# How long can you ignore your wine?



## drainsurgeon (Jun 24, 2017)

OK, another member made a post today (hillpeople I believe) that stated that if you get your kmeta up to 60ppm you could walk away for a year or two. I think that the comment was made tongue-in-cheek and maybe a little exaggeration, but just how long can you really ignore your wine while bulk aging?

It is a problem I have dealt with for almost a decade. I go south for the winter so when I return in late April or early May, I scramble to get as many batches going as fast as I can so they can have 5-7 months aging before I have to bottle before heading south. I know they should sit longer, but I've learned, been told/warned about letting wine sit unattended for more than 3 months.

I'm gone for a solid 5 months every winter and would like to find a way for my aging wines to continue to do so before bottling. My basement is cold (40-45) and dark over the winter. I can go with water-less bungs but is there a safe way to bulk age and not rack or add kmeta for 5 months? Most have cleared and stopped dropping lees after a few months, so I don't think racking is an issue, but sulfite levels have me concerned.

Could I try double dosing sulfite before leaving? Or is this idea simply too risky? I would not be very happy to come home and having to dump 30-40 gallons of wine down the drain!


----------



## Ajmassa (Jun 24, 2017)

Yes. I've seen wine sit for over 5 months, (oct-may) with ZERO sulphite added at all, come out perfectly fine. Multiple times. Being topped up protected the wine enough to where there was no issues. 
With waterless vented bungs at those temps and being topped up and sulphited heavy right before, I'd totally feel comfortable letting it go 5 months personally. 
I've seen my family follow barely any 'rules' we all use and make pretty decent wine many times. Originally I had picked up some bad habits, but I also learned how resilient topped up wine can be.


----------



## pjd (Jun 24, 2017)

I also go south for the winter and have no problems. I use the waterless air locks on my carboys and have 5 barrels with solid bungs. I adjust sulphite levels just before i leave and have not had a problem.


----------



## Boatboy24 (Jun 24, 2017)

pjd said:


> I also go south for the winter and have no problems.
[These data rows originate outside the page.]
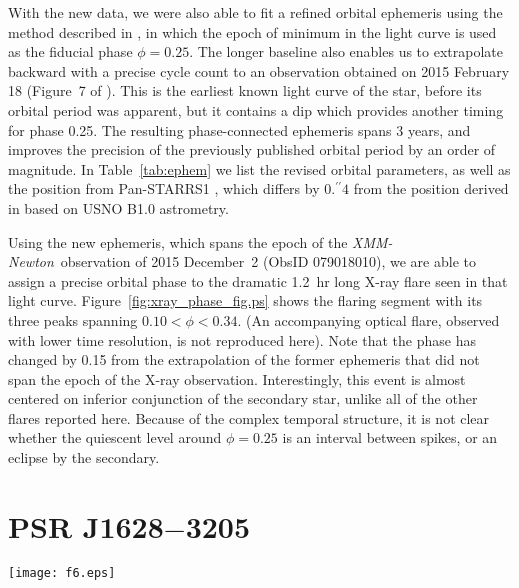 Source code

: \documentclass[iop]{emulateapj}
\newcommand{\xmm}{{\it XMM-Newton}}
\newcommand{\mspone}{PSR J1628$-$3205}
\begin{document}
With the new data, we were also able to fit a refined orbital
ephemeris using the method described in \citet{hal17b},
in which the epoch of minimum in the light curve
is used as the fiducial phase $\phi=0.25$.  The longer
baseline also enables us to extrapolate backward with a
precise cycle count to an observation obtained on
2015 February 18 (Figure~7 of \citealt{hal17a}).
This is the earliest known light curve of the star,
before its orbital period was apparent, but it contains
a dip which provides another timing for phase 0.25.
The resulting phase-connected ephemeris spans 3 years,
and improves the precision of the previously published orbital
period by an order of magnitude.
In Table~\ref{tab:ephem} we list the revised orbital parameters,
as well as the position from Pan-STARRS1 \citep{fle16}, which differs by
$0.\!^{\prime\prime}4$ from the position derived in \citet{hal17b}
based on USNO B1.0 astrometry.  

Using the new ephemeris, which spans the epoch of the
\xmm\ observation of 2015 December~2 (ObsID 079018010),
we are able to assign a precise orbital phase to the dramatic
1.2~hr long X-ray flare \citep{hal17b} seen in that light curve.
Figure~\ref{fig:xray_phase_fig.ps} shows
the flaring segment with its three peaks spanning $0.10<\phi<0.34$.
(An accompanying optical flare, observed with lower time resolution,
is not reproduced here).  Note that the phase has changed by 0.15
from the extrapolation of the former ephemeris that did not span
the epoch of the X-ray observation.
Interestingly, this event is almost centered
on inferior conjunction of the secondary star, unlike all of the
other flares reported here.  Because of the complex temporal structure,
it is not clear whether the quiescent level around $\phi=0.25$ is an
interval between spikes, or an eclipse by the secondary.

\section{\mspone}

\begin{figure*}
\texttt{[image: f6.eps]}
\vspace{-0.1in}
\caption{$R$-band light curves of \mspone. 
 (a) three consecutive nights
 in 2014 May superposed, adapted from \citet{li14}.
 The curve is an ellipsoidal model from that paper,
 with inclination angle $i=75^{\circ}$.
 (b) a new $R$-band light curve obtained on 2017 May 28,
 with the same model curve displaced by 0.06~mag.
 (c) the latest $R$-band light curve,
 obtained on 2018 May 20, is very similar to the one from 2017.
 (d) comparison of 2014 and 2017 data. 
}
\label{fig:mspone_phase}
\end{figure*}
\end{document}
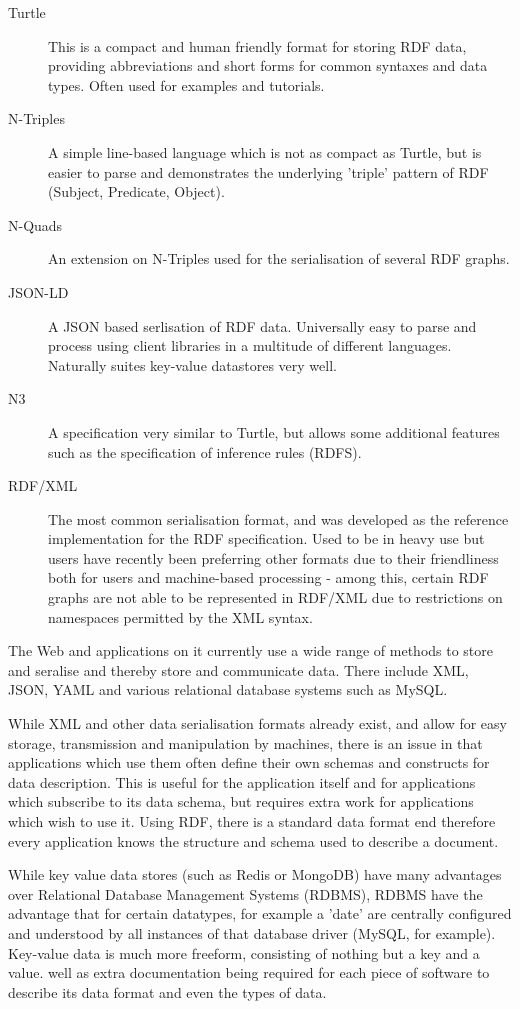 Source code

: \documentclass{article}
\begin{document}
\begin{description}
    \item[Turtle] This is a compact and human friendly format for storing RDF
    data, providing abbreviations and short forms for common syntaxes and
    data types. Often used for examples and tutorials.\cite{turtle}
    \item[N-Triples] A simple line-based language which is not as compact as 
    Turtle, but is easier to parse and demonstrates the underlying 'triple'
    pattern of RDF (Subject, Predicate, Object).\cite{ntriples}
    \item[N-Quads] An extension on N-Triples used for the serialisation of
    several RDF graphs.
    \item[JSON-LD] A JSON based serlisation of RDF data. Universally easy to
    parse and process using client libraries in a multitude of different
    languages. Naturally suites key-value datastores very well.
    \item[N3] A specification very similar to Turtle, but allows some additional
    features such as the specification of inference rules (RDFS).
    \item[RDF/XML] The most common serialisation format, and was developed as
    the reference implementation for the RDF specification. Used to be in heavy
    use but users have recently been preferring other formats due to their
    friendliness both for users and machine-based processing - among this,
    certain RDF graphs are not able to be represented in RDF/XML due to
    restrictions on namespaces permitted by the XML syntax.
\end{description}

The Web and applications on it currently use a wide range of methods to store
and seralise and thereby store and communicate data. There include XML, JSON,
YAML and various relational database systems such as MySQL.

While XML and other data serialisation formats already exist, and allow for easy 
storage, transmission and manipulation by machines, there is an issue in that 
applications which use them often define their own schemas and constructs for 
data description. This is useful for the application itself and for applications 
which subscribe to its data schema, but requires extra work for applications which 
wish to use it. Using RDF, there is a standard data format end therefore every
application knows the structure and schema used to describe a document.

While key value data stores (such as Redis or MongoDB) have many advantages over 
Relational Database Management Systems (RDBMS), RDBMS have the advantage that for 
certain datatypes,
for example a 'date' are centrally configured and understood by all instances of
that database driver (MySQL, for example). Key-value data is much more freeform,
consisting of nothing but a key and a value. 
well as extra documentation being required for each piece of software to
describe its data format and even the types of data. 
\end{document}
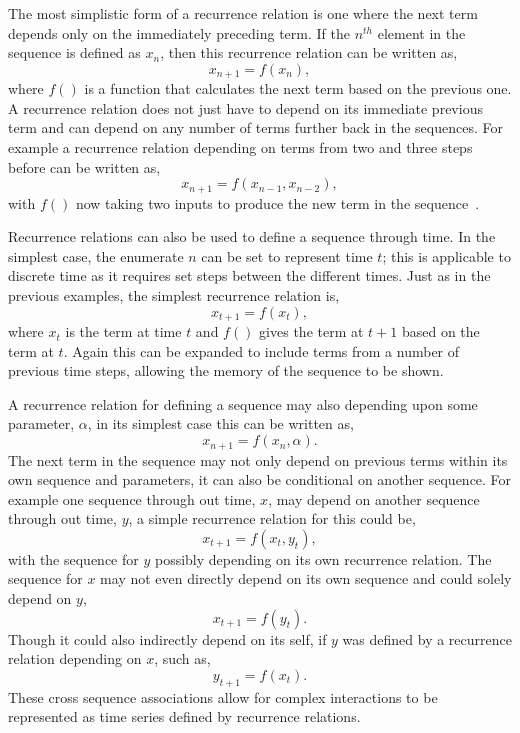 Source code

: \documentclass{article}
\begin{document}
The most simplistic form of a recurrence relation is one where the next term depends only on the immediately preceding term. If the $n^{th}$ element in the sequence is defined as  $x_{n}$, then this recurrence relation can be written as,    
\begin{equation}
x_{n+1} = f(x_{n}),
\end{equation}
where $f()$ is a function that calculates the next term based on the previous one. A recurrence relation does not just have to depend on its immediate previous term and can depend on any number of terms further back in the sequences. For example a recurrence relation depending on terms from two and three steps before can be written as, 
\begin{equation}
x_{n+1} = f(x_{n-1}, x_{n-2}),
\end{equation}
with $f()$ now taking two inputs to produce the new term in the sequence~\cite{recurrealtionwebpage}.

Recurrence relations can also be used to define a sequence through time. In the simplest case, the enumerate $n$ can be set to represent time $t$; this is applicable to discrete time as it requires set steps between the different times. Just as in the previous examples, the simplest recurrence relation is,  
\begin{equation}
x_{t+1} = f(x_{t}),
\end{equation}
where $x_{t}$ is the term at time $t$ and $f()$ gives the term at $t+1$ based on the term at $t$. Again this can be expanded to include terms from a number of previous time steps, allowing the memory of the sequence to be shown.
 
A recurrence relation for defining a sequence may also depending upon some parameter,  $\alpha$, in its simplest case this can be written as, 
\begin{equation}
x_{n+1} = f(x_{n}, \alpha).
\end{equation}
The next term in the sequence may not only depend on previous terms within its own sequence and parameters, it can also be conditional on another sequence. For example one sequence through out time, $x$, may depend on another sequence through out time, $y$, a simple recurrence relation for this could be,
\begin{equation}
x_{t+1} = f(x_{t}, y_{t}),
\end{equation}
with the sequence for $y$ possibly depending on its own recurrence relation. The sequence for $x$ may not even directly depend on its own sequence and could solely depend on $y$, 
\begin{equation}
x_{t+1} = f(y_{t}).
\end{equation}
Though it could also indirectly depend on its self, if $y$ was defined by a recurrence relation depending on $x$, such as, 
\begin{equation}
y_{t+1} = f(x_{t}).
\end{equation}
These cross sequence associations allow for complex interactions to be represented as time series defined by recurrence relations.
\end{document}
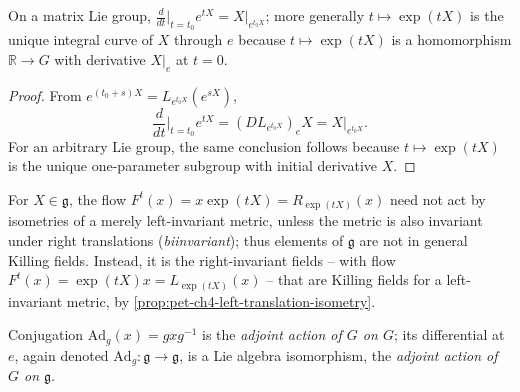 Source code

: \begin{proposition}
  \label{prop:pet-ch4-matrix-exp-integral-curve}


  On a matrix Lie group, $\tfrac{d}{dt}\big|_{t=t_0}e^{tX}=X|_{e^{t_0X}}$; more
  generally $t\mapsto\exp(tX)$ is the unique integral curve of $X$ through $e$
  because $t\mapsto\exp(tX)$ is a homomorphism $\mathbb{R}\to G$ with derivative
  $X|_e$ at $t=0$.
\end{proposition}
\begin{proof}

  \sketch
  From $e^{(t_0+s)X}=L_{e^{t_0X}}(e^{sX})$,
  \[
    \frac d{dt}\Big|_{t=t_0}e^{tX}
    =(DL_{e^{t_0X}})_eX=X|_{e^{t_0X}}.
  \]
  For an arbitrary Lie group, the same conclusion follows because
  $t\mapsto\exp(tX)$ is the unique one-parameter subgroup with initial
  derivative $X$.
\end{proof}

\begin{remark}
  \label{rem:pet-ch4-flow-right-invariant-killing}

  For $X\in\mathfrak g$, the flow $F^t(x)=x\exp(tX)=R_{\exp(tX)}(x)$ need not
  act by isometries of a merely left-invariant metric, unless the metric is
  also invariant under right translations (\emph{biinvariant}); thus elements
  of $\mathfrak g$ are not in general Killing fields. Instead, it is the
  right-invariant fields -- with flow
  $F^t(x)=\exp(tX)x=L_{\exp(tX)}(x)$ -- that are Killing fields for a
  left-invariant metric, by \cref{prop:pet-ch4-left-translation-isometry}.
\end{remark}

\begin{definition}
  \label{def:pet-ch4-adjoint-action}


  Conjugation $\mathrm{Ad}_g(x)=gxg^{-1}$ is the \emph{adjoint action of $G$ on
  $G$}; its differential at $e$, again denoted $\mathrm{Ad}_g:\mathfrak g\to\mathfrak g$,
  is a Lie algebra isomorphism, the \emph{adjoint action of $G$ on $\mathfrak g$}.
\end{definition}


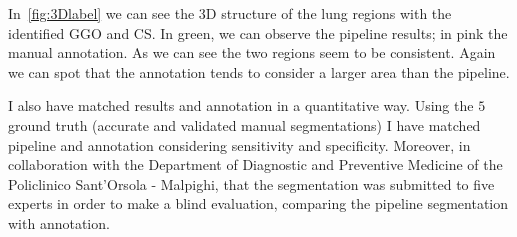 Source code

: \documentclass{standalone}
\begin{document}
	In \figurename\,\ref{fig:3Dlabel} we can see the 3D structure of the lung regions with the identified GGO and CS. In green, we can observe the pipeline results; in pink the manual annotation. As we can see the two regions seem to be consistent. Again we can spot that the annotation tends to consider a larger area than the pipeline.

	I also have matched results and annotation in a quantitative way. Using the $5$ ground truth (accurate and validated manual segmentations) I have matched pipeline and annotation considering sensitivity and specificity.
	Moreover, in collaboration with the Department of Diagnostic and Preventive Medicine of the Policlinico Sant'Orsola - Malpighi, that the segmentation was submitted to five experts in order to make a blind evaluation, comparing the pipeline segmentation with annotation. 
	
\end{document}
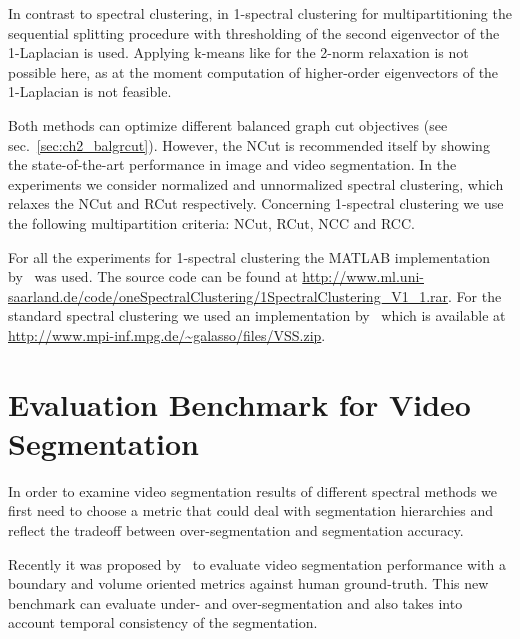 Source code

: In contrast to spectral clustering, in 1-spectral clustering for multipartitioning the sequential splitting procedure with thresholding of the second eigenvector of the 1-Laplacian is used.
Applying k-means like for the 2-norm relaxation is not possible here, as at the moment computation of higher-order eigenvectors of the 1-Laplacian is not feasible.

Both methods can optimize different balanced graph cut objectives (see sec.~\ref{sec:ch2_balgrcut}). However, the NCut is recommended itself by showing the state-of-the-art performance in image and video segmentation.
In the experiments we consider normalized and unnormalized spectral clustering, which relaxes the NCut and RCut respectively. 
Concerning 1-spectral clustering we use the following multipartition criteria: NCut, RCut, NCC and RCC.

For all the experiments for 1-spectral clustering the MATLAB implementation by~\cite{Buhler09} was used. The source code can be found at
\url{http://www.ml.uni-saarland.de/code/oneSpectralClustering/1SpectralClustering_V1_1.rar}. For the standard spectral clustering we used
an implementation by~\cite{GalassoCS12} which is available at \url{http://www.mpi-inf.mpg.de/~galasso/files/VSS.zip}.
\section{Evaluation Benchmark for Video Segmentation}
\label{ch4:bench}
In order to examine video segmentation results of different spectral methods we first need to choose a metric that could deal with segmentation hierarchies and reflect the tradeoff between over-segmentation and segmentation accuracy.

Recently it was proposed by~\cite{Galasso13} to evaluate video segmentation performance with a boundary and volume oriented metrics against human ground-truth.  
This new benchmark can evaluate under- and over-segmentation and also takes into account temporal consistency of the segmentation.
I use the waterless air locks on my carboys and have 5 barrels with solid bungs. I adjust sulphite levels just before i leave and have not had a problem.



Does anyone top up the barrels for you?


----------



## FTC Wines (Jun 24, 2017)

Phil, I'm headed on a RV trip for 3 months & very worried about my 6 gal barrel. Was thinking of cleaning it & putting sulfited water in it for the 3 months. are you saying you leave your barrels full of wine & unattended for months. I have to top off mine every 2 weeks. My barrel is stored at 68* and 55-60% humidity. Thanks, Roy


----------



## FTC Wines (Jun 24, 2017)

Jim, you tye faster than me! Basically mine is the same question. Roy


----------



## NorCal (Jun 24, 2017)

@drainsurgeon, I did a study (which I can't find) where I looked at how much SO2 I was dropping per month in my vessels. I do remember my barrels were dropping SO2 levels 2X faster than my glass carboys and my flex tank in between. 

Relying on memory, my barrels would drop 10ppm per month, my carboys 5ppm. If I had your temps, in glass carboys and had them at 50ppm with a reasonable pH wine, good breathable bung, freshly racked, I wouldn't think twice about them. 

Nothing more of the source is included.